Billy Benton

Personal information
- Full name: William Henry Benton
- Date of birth: 5 December 1895
- Place of birth: Walsall, England
- Date of death: 1967 (aged 71–72)
- Height: 5 ft 8+1⁄2 in (1.74 m)
- Position(s): Midfielder

Senior career*
- Years: Team / Apps / (Gls)
- Walsall
- 1920–1931: Blackpool / 353 / (24)
- Fleetwood Town
- 1932–1933: Rochdale / 48 / (8)
- 1933–36: Rossendale United / 52 / (8)

= Billy Benton =

English footballer

William Henry Benton (5 December 1895 – 1967) was an English professional footballer. He spent eleven years at Blackpool in the 1920s and 1930s, making over 350 Football League appearances for the club. He played in midfield.

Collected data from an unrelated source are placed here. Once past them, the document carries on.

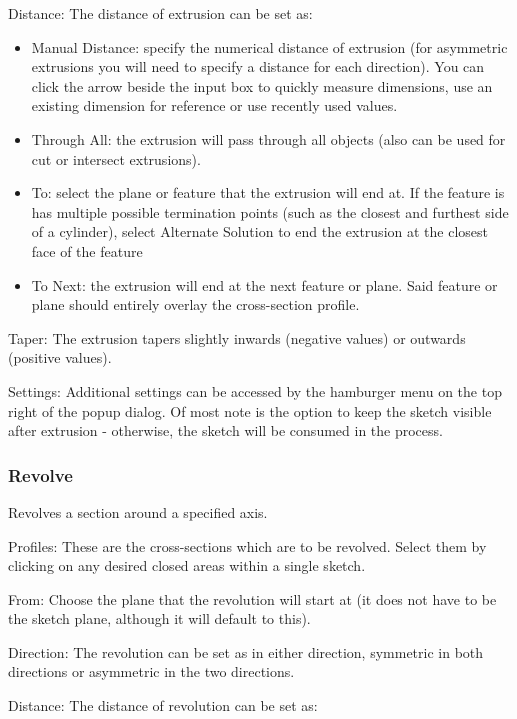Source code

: Distance:
The distance of extrusion can be set as:

\begin{itemize}
    \item Manual Distance: specify the numerical distance of extrusion (for asymmetric extrusions you will need to specify a distance for each direction). You can click the arrow beside the input box to quickly measure dimensions, use an existing dimension for reference or use recently used values.
    \item Through All: the extrusion will pass through all objects (also can be used for cut or intersect extrusions).
    \item To: select the plane or feature that the extrusion will end at. If the feature is has multiple possible termination points (such as the closest and furthest side of a cylinder), select Alternate Solution to end the extrusion at the closest face of the feature
    \item To Next: the extrusion will end at the next feature or plane. Said feature or plane should entirely overlay the cross-section profile.
\end{itemize}

Taper:
The extrusion tapers slightly inwards (negative values) or outwards (positive values).

Settings:
Additional settings can be accessed by the hamburger menu on the top right of the popup dialog. Of most note is the option to keep the sketch visible after extrusion - otherwise, the sketch will be consumed in the process.

\subsubsection{Revolve}
Revolves a section around a specified axis.

Profiles:
These are the cross-sections which are to be revolved. Select them by clicking on any desired closed areas within a single sketch.

From:
Choose the plane that the revolution will start at (it does not have to be the sketch plane, although it will default to this).

Direction:
The revolution can be set as in either direction, symmetric in both directions or asymmetric in the two directions.

Distance:
The distance of revolution can be set as:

Benton made his debut for Blackpool on 30 August 1920, in the second league game of the 1920–21 season, a 2–1 defeat at home to Bristol City. He went on to appear in 39 of the club's 42 league games that campaign, scoring six goals, including a hat-trick in only his third appearance for Bill Norman's men — a 4–0 home victory over Coventry City on 11 September. Benton's other three strikes all came in Blackpool victories.

Benton was a regular in the team in all but his final three seasons with Blackpool. He made his final appearance for the club, then under the guidance of Harry Evans, on 7 February 1931, in a 6–0 defeat at Leicester City.